The team had, however, already covered thirty miles that
day, and started homewards at a steady trot without the playful kicking
they usually indulged in. Here and there a man sprang clear of the
rutted road, but Winston did not notice him or return his greeting. He
was abstractedly watching the rude frame houses flit by, and wondering,
while the pain in his side grew keener, when he would get his supper,
for it happens not infrequently that the susceptibilities are dulled by
a heavy blow, and the victim finds a distraction that is almost welcome
in the endurance of a petty trouble.
Winston was very hungry, and weary alike in body and mind.
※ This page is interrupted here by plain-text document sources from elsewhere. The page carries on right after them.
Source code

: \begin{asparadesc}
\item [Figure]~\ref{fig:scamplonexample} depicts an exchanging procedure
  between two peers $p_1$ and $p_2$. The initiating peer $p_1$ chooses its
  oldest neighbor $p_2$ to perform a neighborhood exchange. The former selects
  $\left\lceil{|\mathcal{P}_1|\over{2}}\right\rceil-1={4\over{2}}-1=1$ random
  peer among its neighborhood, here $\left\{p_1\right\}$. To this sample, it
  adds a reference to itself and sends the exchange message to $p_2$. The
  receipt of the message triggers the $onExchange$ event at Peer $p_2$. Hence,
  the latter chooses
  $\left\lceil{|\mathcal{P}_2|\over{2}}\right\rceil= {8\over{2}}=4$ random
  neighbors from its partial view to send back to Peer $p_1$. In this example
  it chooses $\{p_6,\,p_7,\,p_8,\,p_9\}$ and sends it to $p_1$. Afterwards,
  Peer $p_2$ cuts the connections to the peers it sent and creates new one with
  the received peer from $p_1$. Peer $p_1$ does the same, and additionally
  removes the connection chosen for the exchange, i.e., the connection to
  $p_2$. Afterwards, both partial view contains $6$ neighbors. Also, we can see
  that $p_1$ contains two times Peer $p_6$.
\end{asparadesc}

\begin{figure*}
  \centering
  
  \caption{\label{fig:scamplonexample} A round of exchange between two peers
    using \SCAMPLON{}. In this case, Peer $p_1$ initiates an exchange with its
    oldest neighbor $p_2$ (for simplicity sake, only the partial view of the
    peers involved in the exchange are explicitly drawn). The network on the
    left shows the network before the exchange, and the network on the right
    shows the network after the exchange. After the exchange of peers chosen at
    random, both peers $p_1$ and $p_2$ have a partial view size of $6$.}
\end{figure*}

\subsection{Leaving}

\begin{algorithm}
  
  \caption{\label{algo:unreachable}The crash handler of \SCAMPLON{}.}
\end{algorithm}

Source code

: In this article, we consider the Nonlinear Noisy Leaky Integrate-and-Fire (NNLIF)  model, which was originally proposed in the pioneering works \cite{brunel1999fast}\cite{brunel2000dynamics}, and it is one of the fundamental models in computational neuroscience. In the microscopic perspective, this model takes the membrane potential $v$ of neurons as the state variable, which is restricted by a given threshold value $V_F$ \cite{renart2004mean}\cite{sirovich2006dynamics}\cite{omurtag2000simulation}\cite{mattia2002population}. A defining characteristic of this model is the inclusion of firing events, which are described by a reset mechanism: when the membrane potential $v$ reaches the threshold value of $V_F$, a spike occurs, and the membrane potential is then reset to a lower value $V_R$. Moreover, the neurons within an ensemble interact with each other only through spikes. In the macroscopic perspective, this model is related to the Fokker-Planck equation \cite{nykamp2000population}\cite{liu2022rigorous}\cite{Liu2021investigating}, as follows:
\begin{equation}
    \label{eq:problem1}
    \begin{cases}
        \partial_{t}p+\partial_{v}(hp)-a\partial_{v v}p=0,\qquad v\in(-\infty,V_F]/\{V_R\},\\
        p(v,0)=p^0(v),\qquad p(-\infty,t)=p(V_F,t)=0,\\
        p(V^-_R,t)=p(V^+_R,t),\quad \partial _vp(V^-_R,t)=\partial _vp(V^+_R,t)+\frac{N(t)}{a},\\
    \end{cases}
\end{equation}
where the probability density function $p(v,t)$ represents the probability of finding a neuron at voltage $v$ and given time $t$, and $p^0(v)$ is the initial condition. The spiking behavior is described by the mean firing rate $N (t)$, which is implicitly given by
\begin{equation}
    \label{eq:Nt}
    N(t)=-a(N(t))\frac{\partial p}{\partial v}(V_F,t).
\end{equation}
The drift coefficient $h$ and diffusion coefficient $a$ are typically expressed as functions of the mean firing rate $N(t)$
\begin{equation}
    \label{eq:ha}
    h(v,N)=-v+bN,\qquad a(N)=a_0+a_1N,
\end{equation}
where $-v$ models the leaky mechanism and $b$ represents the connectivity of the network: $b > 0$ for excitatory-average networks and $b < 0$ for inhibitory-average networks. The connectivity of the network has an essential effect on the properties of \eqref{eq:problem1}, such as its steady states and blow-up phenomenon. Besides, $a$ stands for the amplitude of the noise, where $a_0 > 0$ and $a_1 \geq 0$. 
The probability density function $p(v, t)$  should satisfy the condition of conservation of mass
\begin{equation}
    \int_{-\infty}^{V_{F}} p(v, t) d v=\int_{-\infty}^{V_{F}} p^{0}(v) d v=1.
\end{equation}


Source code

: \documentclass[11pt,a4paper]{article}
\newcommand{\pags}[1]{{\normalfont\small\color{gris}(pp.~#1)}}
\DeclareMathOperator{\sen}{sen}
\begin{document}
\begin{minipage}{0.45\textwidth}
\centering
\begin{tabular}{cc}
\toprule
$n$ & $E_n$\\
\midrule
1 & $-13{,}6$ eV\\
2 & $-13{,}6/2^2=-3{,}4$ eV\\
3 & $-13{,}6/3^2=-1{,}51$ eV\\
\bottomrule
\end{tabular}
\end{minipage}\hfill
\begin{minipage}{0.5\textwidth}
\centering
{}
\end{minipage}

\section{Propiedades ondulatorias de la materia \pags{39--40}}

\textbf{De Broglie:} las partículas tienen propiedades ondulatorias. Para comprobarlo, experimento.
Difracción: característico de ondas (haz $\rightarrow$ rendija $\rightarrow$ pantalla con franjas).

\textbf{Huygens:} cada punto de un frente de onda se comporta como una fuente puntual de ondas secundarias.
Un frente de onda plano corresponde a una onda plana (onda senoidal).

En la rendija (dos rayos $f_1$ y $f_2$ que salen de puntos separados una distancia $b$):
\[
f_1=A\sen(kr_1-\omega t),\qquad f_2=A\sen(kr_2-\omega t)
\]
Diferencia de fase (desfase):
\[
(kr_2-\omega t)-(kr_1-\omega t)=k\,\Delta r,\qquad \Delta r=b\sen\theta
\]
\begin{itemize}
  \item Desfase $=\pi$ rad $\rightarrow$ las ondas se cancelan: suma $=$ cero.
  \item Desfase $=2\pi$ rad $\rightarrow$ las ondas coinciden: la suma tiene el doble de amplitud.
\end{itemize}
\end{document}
The sun had
not risen when he left his homestead, and he had passed the day under a
nervous strain, hoping, although it seemed improbable, that the mail
would bring him relief from his anxieties. Now he knew the worst, he
could bear it as he had borne the loss of two harvests, and the
disaster which followed in the wake of the blizzard that killed off his
stock; but it seemed unfair that he should endure cold and hunger too,
and when one wheel sank into a rut and the jolt shook him in every
stiffened limb, he broke out with a hoarse expletive. It was his first
protest against the fate that was too strong for him, and almost as he
made it he laughed.
"Pshaw! There's no use kicking against what has to be, and I've got to
keep my head just now," he said.
There was no great comfort in the reflection, but it had sustained him
before, and Winston's head was a somewhat exceptional one, though there
was as a rule nothing in any way remarkable about his conversation, and
he was apparently merely one of the many quietly-spoken, bronze-faced
men who are even by their blunders building up a great future for the
Canadian dominion.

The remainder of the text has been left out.